Here are some questions landlords should be asking:
- Should water damage to a property be the sole responsibility of the property owner?
- Or does a landlord have the right to transfer this burden to the tenants?
- Should it be the joint responsibility of the landlord and tenant?
- Where landlords and tenants are responsible, where do the roles of each begin and end?
The law splits the responsibility for water damage between the owner of a property and the renter. It is important for landlords to know the provisions of the law in order to ensure that tenants play their part. But, as SPMTriangleRentals.com explains, this will only happen if owners include those terms explicitly in the lease agreement and follow through with the appropriate action.
Below are the responsibilities of the owner versus those of the tenant.
The landlord’s responsibilities
The first rule guiding how responsibility for damage is split between landlords and tenants is the implied warranty of habitability. This principle demands that before a property is turned over to a tenant, the owners must first ensure that it is habitable.
A rental property is habitable when it has a functional toilet, hot & cold running water, a tub/shower, along with other necessities. In other words, the amenities in the apartment should be working to a tenant’s satisfaction at the time of tenant move-in.
Secondly, the owner is responsible for maintaining amenities inside a property in good working order. This means it is the owner’s job to undertake repairs on the property, at no cost to the tenant.
They must maintain a property’s implied warranty of habitability. As long as the damage is the result of normal wear and tear, it is a landlord’s responsibility. This includes, but is not limited to, burst pipes, leaky faucets, clogged sewage, inside-the-wall leaks, and all kinds of water problems.
But there will be times when the burden for paying for repairs is transferred from the owner to the tenant.
Tenants are responsible for informing a landlord when they notice a problem in the apartment.
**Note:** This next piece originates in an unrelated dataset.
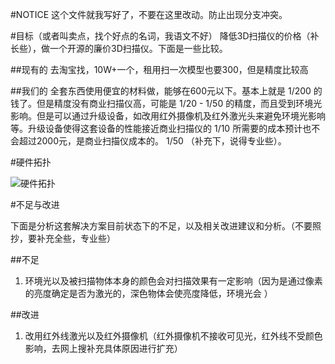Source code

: #NOTICE这个文件就我写好了，不要在这里改动。防止出现分支冲突。#目标（或者叫卖点，找个好点的名词，我语文不好）降低3D扫描仪的价格（补长些），做一个开源的廉价3D扫描仪。下面是一些比较。##现有的去淘宝找，10W+一个，租用扫一次模型也要300，但是精度比较高##我们的全套东西使用便宜的材料做，能够在600元以下。基本上就是 1/200 的钱了。但是精度没有商业扫描仪高，可能是 1/20 - 1/50 的精度，而且受到环境光影响。但是可以通过升级设备，如改用红外摄像机及红外激光头来避免环境光影响等。升级设备使得这套设备的性能接近商业扫描仪的 1/10 所需要的成本预计也不会超过2000元，是商业扫描仪成本的。 1/50 （补充下，说得专业些）。#硬件拓扑![硬件拓扑](http://www.osysu.org/davidqiu/DScanner-Documentation/raw/master/DScanner%20Documents/David_resources/hardware_topology.png)#不足与改进下面是分析这套解决方案目前状态下的不足，以及相关改进建议和分析。（不要照抄，要补充全些，专业些）##不足1. 环境光以及被扫描物体本身的颜色会对扫描效果有一定影响（因为是通过像素的亮度确定是否为激光的，深色物体会使亮度降低，环境光会 ）##改进1. 改用红外线激光以及红外摄像机（红外摄像机不接收可见光，红外线不受颜色影响，去网上搜补充具体原因进行扩充）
For example, if the tenant notices that the walls are damp, the flooring is softer and the water bill is unusually high, they are expected to notify the owner immediately.
Where the tenant fails to inform the landlord, the tenant will be partly responsible for fixing the damage.
Furthermore, after a tenant has found a water problem and reported it to the landlord, the tenant is responsible for securing their own property. If the tenant fails to move their belongings out of the way of the water, the landlord will not be liable for whatever happens to the tenant’s belongings.
Tenants are responsible for the damage that is caused by their personal belongings. If, for instance, a tenant’s washing machine develops a leak and damages the property, the tenant is not only responsible for fixing the machine but for repairing the damage to the property also.
Damage which results from the tenant’s carelessness or neglect will be fixed by the tenant. Examples of such behavior include flushing things down a toilet and causing it to become blocked. Or leaving a tap open and flooding the property. These include damage caused by the tenant’s children, pets, and employees.
These are the rules guiding landlords’ and tenants’ responsibility for water damage to the property. However, what the law says and what a landlord experiences may be worlds apart if the owner is not careful to enforce the rules.
The first step to securing the tenant’s cooperation is to include the terms in the lease agreement. The second step is for the landlords to live up to their own part of the agreement.